*Directions for this task*
Each line of the data below that carries the word "message" needs to be copied.

*Plain-text document sources*

-*-*-

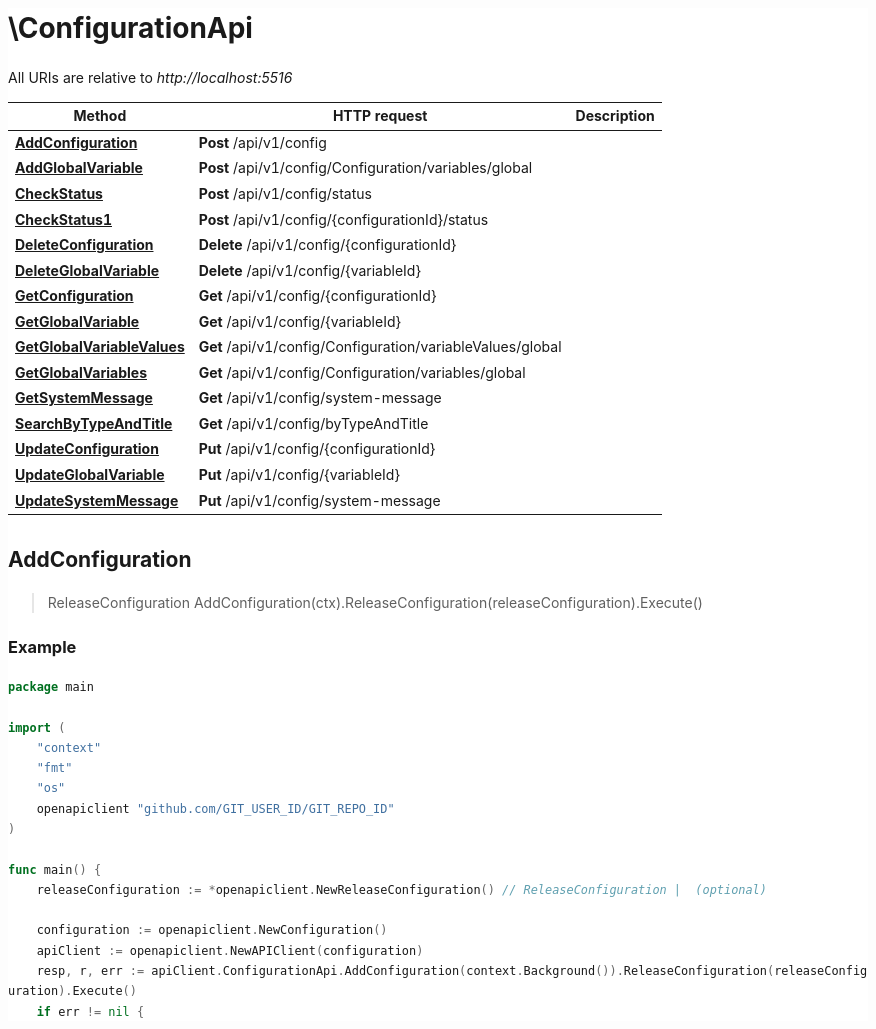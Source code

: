 # \ConfigurationApi

All URIs are relative to *http://localhost:5516*

Method | HTTP request | Description
------------- | ------------- | -------------
[**AddConfiguration**](ConfigurationApi.md#AddConfiguration) | **Post** /api/v1/config | 
[**AddGlobalVariable**](ConfigurationApi.md#AddGlobalVariable) | **Post** /api/v1/config/Configuration/variables/global | 
[**CheckStatus**](ConfigurationApi.md#CheckStatus) | **Post** /api/v1/config/status | 
[**CheckStatus1**](ConfigurationApi.md#CheckStatus1) | **Post** /api/v1/config/{configurationId}/status | 
[**DeleteConfiguration**](ConfigurationApi.md#DeleteConfiguration) | **Delete** /api/v1/config/{configurationId} | 
[**DeleteGlobalVariable**](ConfigurationApi.md#DeleteGlobalVariable) | **Delete** /api/v1/config/{variableId} | 
[**GetConfiguration**](ConfigurationApi.md#GetConfiguration) | **Get** /api/v1/config/{configurationId} | 
[**GetGlobalVariable**](ConfigurationApi.md#GetGlobalVariable) | **Get** /api/v1/config/{variableId} | 
[**GetGlobalVariableValues**](ConfigurationApi.md#GetGlobalVariableValues) | **Get** /api/v1/config/Configuration/variableValues/global | 
[**GetGlobalVariables**](ConfigurationApi.md#GetGlobalVariables) | **Get** /api/v1/config/Configuration/variables/global | 
[**GetSystemMessage**](ConfigurationApi.md#GetSystemMessage) | **Get** /api/v1/config/system-message | 
[**SearchByTypeAndTitle**](ConfigurationApi.md#SearchByTypeAndTitle) | **Get** /api/v1/config/byTypeAndTitle | 
[**UpdateConfiguration**](ConfigurationApi.md#UpdateConfiguration) | **Put** /api/v1/config/{configurationId} | 
[**UpdateGlobalVariable**](ConfigurationApi.md#UpdateGlobalVariable) | **Put** /api/v1/config/{variableId} | 
[**UpdateSystemMessage**](ConfigurationApi.md#UpdateSystemMessage) | **Put** /api/v1/config/system-message | 



## AddConfiguration

> ReleaseConfiguration AddConfiguration(ctx).ReleaseConfiguration(releaseConfiguration).Execute()



### Example

```go
package main

import (
    "context"
    "fmt"
    "os"
    openapiclient "github.com/GIT_USER_ID/GIT_REPO_ID"
)

func main() {
    releaseConfiguration := *openapiclient.NewReleaseConfiguration() // ReleaseConfiguration |  (optional)

    configuration := openapiclient.NewConfiguration()
    apiClient := openapiclient.NewAPIClient(configuration)
    resp, r, err := apiClient.ConfigurationApi.AddConfiguration(context.Background()).ReleaseConfiguration(releaseConfiguration).Execute()
    if err != nil {
```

-*-*-

*Expected answer*
[**GetSystemMessage**](ConfigurationApi.md#GetSystemMessage) | **Get** /api/v1/config/system-message | 
[**UpdateSystemMessage**](ConfigurationApi.md#UpdateSystemMessage) | **Put** /api/v1/config/system-message | 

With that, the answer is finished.